§ RECORDS SUPPLIED
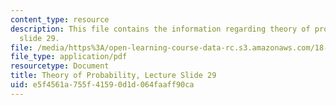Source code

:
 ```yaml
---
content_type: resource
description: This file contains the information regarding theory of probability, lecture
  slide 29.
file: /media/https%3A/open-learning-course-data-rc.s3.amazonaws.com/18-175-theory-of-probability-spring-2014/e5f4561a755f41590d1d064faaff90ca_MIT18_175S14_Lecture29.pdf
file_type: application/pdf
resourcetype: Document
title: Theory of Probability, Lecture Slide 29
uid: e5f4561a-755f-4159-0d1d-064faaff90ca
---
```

§ YOUR ASSIGNMENT
Please give the data again unaltered, leaving out any images.

§ ANSWER FOR THE TASK
Source code

:
 ```yaml
---
content_type: resource
description: This file contains the information regarding theory of probability, lecture
  slide 29.
file: /media/https%3A/open-learning-course-data-rc.s3.amazonaws.com/18-175-theory-of-probability-spring-2014/e5f4561a755f41590d1d064faaff90ca_MIT18_175S14_Lecture29.pdf
file_type: application/pdf
resourcetype: Document
title: Theory of Probability, Lecture Slide 29
uid: e5f4561a-755f-4159-0d1d-064faaff90ca
---
```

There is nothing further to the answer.